Subbies were left with unpaid debts on Friday – one said it would stand down staff as a result – but sources close to the administrators said Roberts Co was mostly up-to-date on payments.

The February claims, which would normally be paid at end-March, were outstanding and resolving those was crucial to restarting work, they said.

Reporting earnings for the year to December 31 this week, John Holland said higher material and labour costs and poor weather at its Melbourne Metro Tunnel rail and West Gate Tunnel motorway projects tipped the company into a loss from a profit of $94.8 million a year earlier.

Roberts Co’s dramatic and public collapse happened the same day the federal Labor government declined to commit to the recommendations of a seven-year-old review to protect the payments intended for subcontractors when a head contractor goes under.

The 2017 review by former Master Builders Australia head John Murray argued for trust-like restrictions over the payments head contractors received from clients – intended to pay subcontractors, but which head contractors use as general cashflow, and are lost if that contractor fails.

But the Albanese government rejected the recommendation last week.

“A key risk with deemed statutory trusts is they may limit the ability of contractors and subcontractors to fund new projects, and entities will need to find alternative sources of funding for working capital,” it said.

“This may have broader impacts on growth, cost of construction and solvencies in the construction sector.”

The Australian Constructors Association, with a membership that includes large contractors – including Roberts Co – praised the decision, but said clients should have to pay head contractors faster so money reached subcontractors faster.
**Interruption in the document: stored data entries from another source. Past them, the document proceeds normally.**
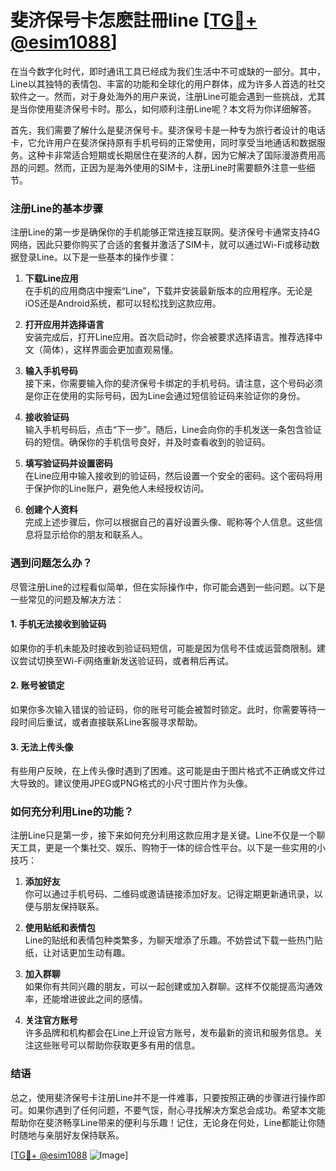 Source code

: # 斐济保号卡怎麽註冊line [[TG💪+ @esim1088](https://t.me/s/esim1088)]

在当今数字化时代，即时通讯工具已经成为我们生活中不可或缺的一部分。其中，Line以其独特的表情包、丰富的功能和全球化的用户群体，成为许多人首选的社交软件之一。然而，对于身处海外的用户来说，注册Line可能会遇到一些挑战，尤其是当你使用斐济保号卡时。那么，如何顺利注册Line呢？本文将为你详细解答。

首先，我们需要了解什么是斐济保号卡。斐济保号卡是一种专为旅行者设计的电话卡，它允许用户在斐济保持原有手机号码的正常使用，同时享受当地通话和数据服务。这种卡非常适合短期或长期居住在斐济的人群，因为它解决了国际漫游费用高昂的问题。然而，正因为是海外使用的SIM卡，注册Line时需要额外注意一些细节。

### 注册Line的基本步骤

注册Line的第一步是确保你的手机能够正常连接互联网。斐济保号卡通常支持4G网络，因此只要你购买了合适的套餐并激活了SIM卡，就可以通过Wi-Fi或移动数据登录Line。以下是一些基本的操作步骤：

1. **下载Line应用**  
   在手机的应用商店中搜索“Line”，下载并安装最新版本的应用程序。无论是iOS还是Android系统，都可以轻松找到这款应用。

2. **打开应用并选择语言**  
   安装完成后，打开Line应用。首次启动时，你会被要求选择语言。推荐选择中文（简体），这样界面会更加直观易懂。

3. **输入手机号码**  
   接下来，你需要输入你的斐济保号卡绑定的手机号码。请注意，这个号码必须是你正在使用的实际号码，因为Line会通过短信验证码来验证你的身份。

4. **接收验证码**  
   输入手机号码后，点击“下一步”。随后，Line会向你的手机发送一条包含验证码的短信。确保你的手机信号良好，并及时查看收到的验证码。

5. **填写验证码并设置密码**  
   在Line应用中输入接收到的验证码，然后设置一个安全的密码。这个密码将用于保护你的Line账户，避免他人未经授权访问。

6. **创建个人资料**  
   完成上述步骤后，你可以根据自己的喜好设置头像、昵称等个人信息。这些信息将显示给你的朋友和联系人。

### 遇到问题怎么办？

尽管注册Line的过程看似简单，但在实际操作中，你可能会遇到一些问题。以下是一些常见的问题及解决方法：

#### 1. 手机无法接收到验证码  
   如果你的手机未能及时接收到验证码短信，可能是因为信号不佳或运营商限制。建议尝试切换至Wi-Fi网络重新发送验证码，或者稍后再试。

#### 2. 账号被锁定  
   如果你多次输入错误的验证码，你的账号可能会被暂时锁定。此时，你需要等待一段时间后重试，或者直接联系Line客服寻求帮助。

#### 3. 无法上传头像  
   有些用户反映，在上传头像时遇到了困难。这可能是由于图片格式不正确或文件过大导致的。建议使用JPEG或PNG格式的小尺寸图片作为头像。

### 如何充分利用Line的功能？

注册Line只是第一步，接下来如何充分利用这款应用才是关键。Line不仅是一个聊天工具，更是一个集社交、娱乐、购物于一体的综合性平台。以下是一些实用的小技巧：

1. **添加好友**  
   你可以通过手机号码、二维码或邀请链接添加好友。记得定期更新通讯录，以便与朋友保持联系。

2. **使用贴纸和表情包**  
   Line的贴纸和表情包种类繁多，为聊天增添了乐趣。不妨尝试下载一些热门贴纸，让对话更加生动有趣。

3. **加入群聊**  
   如果你有共同兴趣的朋友，可以一起创建或加入群聊。这样不仅能提高沟通效率，还能增进彼此之间的感情。

4. **关注官方账号**  
   许多品牌和机构都会在Line上开设官方账号，发布最新的资讯和服务信息。关注这些账号可以帮助你获取更多有用的信息。

### 结语

总之，使用斐济保号卡注册Line并不是一件难事，只要按照正确的步骤进行操作即可。如果你遇到了任何问题，不要气馁，耐心寻找解决方案总会成功。希望本文能帮助你在斐济畅享Line带来的便利与乐趣！记住，无论身在何处，Line都能让你随时随地与亲朋好友保持联系。

[[TG💪+ @esim1088](https://t.me/s/esim1088) ![Image](https://i.postimg.cc/4NQfJmqS/Snipaste-2025-05-13-00-14-12.png)]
Master Builders Australia also welcomed the decision.

“If that’s the Commonwealth’s best response… then God help the tradies.”

Review author John Murray

But others, including Master Plumbers ANZ said stronger protections were needed for subcontractors who suffered from a power balance with the head contractors that hired them.
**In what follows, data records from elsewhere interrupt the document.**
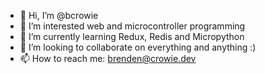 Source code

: - 👋 Hi, I’m @bcrowie
- 👀 I’m interested web and microcontroller programming
- 🌱 I’m currently learning Redux, Redis and Micropython
- 💞️ I’m looking to collaborate on everything and anything :)
- 📫 How to reach me: brenden@crowie.dev

<!---
bcrowie/bcrowie is a ✨ special ✨ repository because its `README.md` (this file) appears on your GitHub profile.
You can click the Preview link to take a look at your changes.
--->
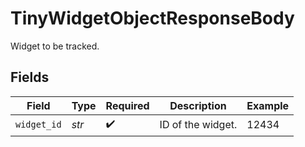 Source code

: # TinyWidgetObjectResponseBody

Widget to be tracked.


## Fields

| Field              | Type               | Required           | Description        | Example            |
| ------------------ | ------------------ | ------------------ | ------------------ | ------------------ |
| `widget_id`        | *str*              | :heavy_check_mark: | ID of the widget.  | 12434              | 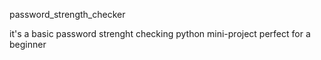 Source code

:  password_strength_checker

it's a basic password strenght checking python mini-project
perfect for a beginner
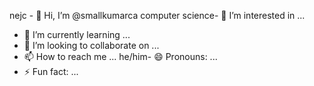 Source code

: nejc - 👋 Hi, I’m @smallkumarca
computer science- 👀 I’m interested in ...
- 🌱 I’m currently learning ...
- 💞️ I’m looking to collaborate on ...
- 📫 How to reach me ...
he/him- 😄 Pronouns: ...
- ⚡ Fun fact: ...

<!---
smallkumarca/smallkumarca is a ✨ special ✨ repository because its `README.md` (this file) appears on your GitHub profile.
You can click the Preview link to take a look at your changes.
--->
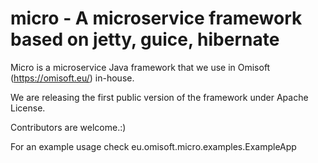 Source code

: # micro - A microservice framework based on jetty, guice, hibernate
Micro is a microservice Java framework that we use in Omisoft (https://omisoft.eu/) in-house.

We are releasing the first public version of the framework under Apache License.

Contributors are welcome.:)

For an example usage check eu.omisoft.micro.examples.ExampleApp

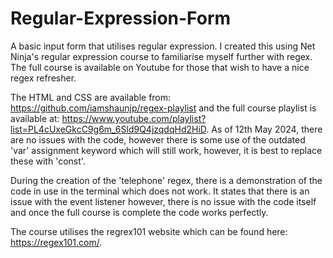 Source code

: # Regular-Expression-Form
A basic input form that utilises regular expression. I created this using Net Ninja's regular expression course to familiarise myself further with regex. The full course is available on Youtube for those that wish to have a nice regex refresher.

The HTML and CSS are available from: https://github.com/iamshaunjp/regex-playlist and the full course playlist is available at: https://www.youtube.com/playlist?list=PL4cUxeGkcC9g6m_6Sld9Q4jzqdqHd2HiD. As of 12th May 2024, there are no issues with the code, however there is some use of the outdated 'var' assignment keyword which will still work, however, it is best to replace these with 'const'.

During the creation of the 'telephone' regex, there is a demonstration of the code in use in the terminal which does not work. It states that there is an issue with the event listener however, there is no issue with the code itself and once the full course is complete the code works perfectly.

The course utilises the regrex101 website which can be found here: https://regex101.com/.
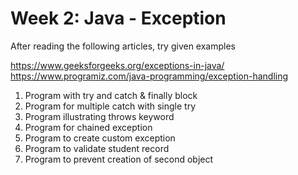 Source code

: # Week 2: Java - Exception

After reading the following articles, try given examples

https://www.geeksforgeeks.org/exceptions-in-java/
https://www.programiz.com/java-programming/exception-handling




1. Program with try and catch & finally block
2. Program for multiple catch with single try
3. Program illustrating throws keyword
4. Program for chained exception
5. Program to create custom exception
6. Program to validate student record
7. Program to prevent creation of second object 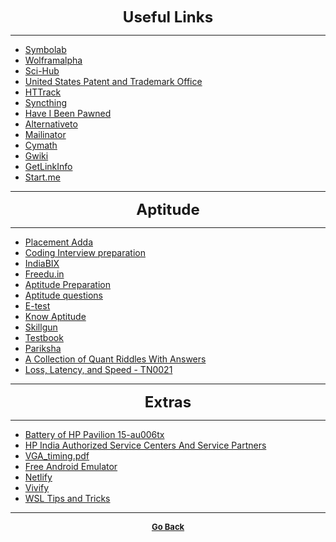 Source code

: <p align="center">
  <b>
  <font size="+2">Useful Links</font>
  </b>
</p>

---

  - [Symbolab](https://www.symbolab.com/)
  - [Wolframalpha](http://www.wolframalpha.com/)  
  - [Sci-Hub](https://sci-hub.tw/)
  - [United States Patent and Trademark Office](http://patft.uspto.gov/netahtml/PTO/index.html)
  - [HTTrack](https://www.httrack.com/)
  - [Syncthing](https://syncthing.net/)
  - [Have I Been Pawned](https://haveibeenpwned.com/)
  - [Alternativeto](https://alternativeto.net/)
  - [Mailinator](http://www.mailinator.com/)
  - [Cymath](https://www.cymath.com/)
  - [Gwiki](https://www.gwiki.io/)
  - [GetLinkInfo](http://www.getlinkinfo.com/)
  - [Start.me](https://start.me/start/in/start-page)

---

<p align="center">
  <b>
  <font size="+2">Aptitude</font>
  </b>
</p>

---

  - [Placement Adda](http://placementadda.com/)
  - [Coding Interview preparation](https://www.interviewbit.com/)
  - [IndiaBIX](http://www.indiabix.com/)
  - [Freedu.in](https://freedu.in/#_=_)
  - [Aptitude Preparation](http://placement.freshersworld.com/power-preparation/Aptitude-Preparation)
  - [Aptitude questions](http://www.campusgate.co.in/)
  - [E-test](http://etest.programminggeek.in/)
  - [Know Aptitude](http://www.knowaptitude.in/)
  - [Skillgun](http://skillgun.com/)
  - [Testbook](https://testbook.com/)
  - [Pariksha](http://www.pariksha.co/)
  - [A Collection of Quant Riddles With Answers](http://puzzles.nigelcoldwell.co.uk/)
  - [Loss, Latency, and Speed - TN0021](http://www.dataexpedition.com/support/notes/tn0021.html)

---

<p align="center">
  <b>
  <font size="+2">Extras</font>
  </b>
</p>

---

  - [Battery of HP Pavilion 15-au006tx](https://h30434.www3.hp.com/t5/Notebook-Hardware-and-Upgrade-Questions/Battery-of-HP-Pavilion-15-au006tx-suddenly-stopped-working/m-p/6373491)
  - [HP India Authorized Service Centers And Service Partners](http://www8.hp.com/in/en/support-drivers/contact-centers/commercial/north.html#Noida)
  - [VGA_timing.pdf](http://www.dmi.unict.it/~santoro/teaching/sdl/slides/VGA_timing.pdf)
  - [Free Android Emulator](https://www.bignox.com/)
  - [Netlify](https://www.netlify.com/)
  - [Vivify](http://bytefluent.com/vivify/)
  - [WSL Tips and Tricks](https://www.hanselman.com/blog/TheYearOfLinuxOnTheWindowsDesktopWSLTipsAndTricks.aspx)

---

<p align="center">
  <b>
  <a href="https://gs1293.github.io/resource.html"> <font size="-1">Go Back</font></a>
  </b>
</p>
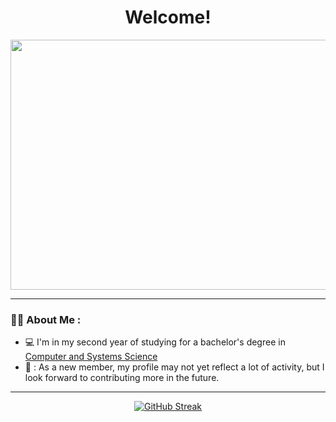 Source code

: 
<h1 align="center" > Welcome! </h1>

<div id="header" align="center"> 
  <img src="https://pbblogassets.s3.amazonaws.com/uploads/2018/10/22074923/pink-sky-cover.jpg" width="1000" height="400"/> 
</div>

---

### :woman_technologist: About Me :

- :computer: I'm in my second year of studying for a bachelor's degree in <a href="https://www.su.se/sok-kurser-och-program/sysdk-1.411896">Computer and Systems Science</a>
- 🌱 : As a new member, my profile may not yet reflect a lot of activity, but I look forward to contributing more in the future.


---


<div align="center">

[![GitHub Streak](http://github-readme-streak-stats.herokuapp.com?user=Torawh&theme=blux)](https://git.io/streak-stats)

</div>


<!--
**Torawh/Torawh** is a ✨ _special_ ✨ repository because its `README.md` (this file) appears on your GitHub profile.

Here are some ideas to get you started:

- 🔭 I’m currently working on ...
- 🌱 I’m currently learning ...
- 👯 I’m looking to collaborate on ...
- 🤔 I’m looking for help with ...
- 💬 Ask me about ...
- 📫 How to reach me: ...
- 😄 Pronouns: ...
- ⚡ Fun fact: ...
-->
Murray criticised the decision.

“Why should subcontractors continue to be unwilling bankers of interest-free loans to contactors?” he said. “If that’s the Commonwealth’s best response… then God help the tradies.”

Independent senator David Pocock, who pushed for statutory trusts, said it was “tragically underwhelming”.

“Subcontractors missing out on money they are owed when big companies go bust is driving up the cost of housing and causing enormous financial and emotional distress,” he said.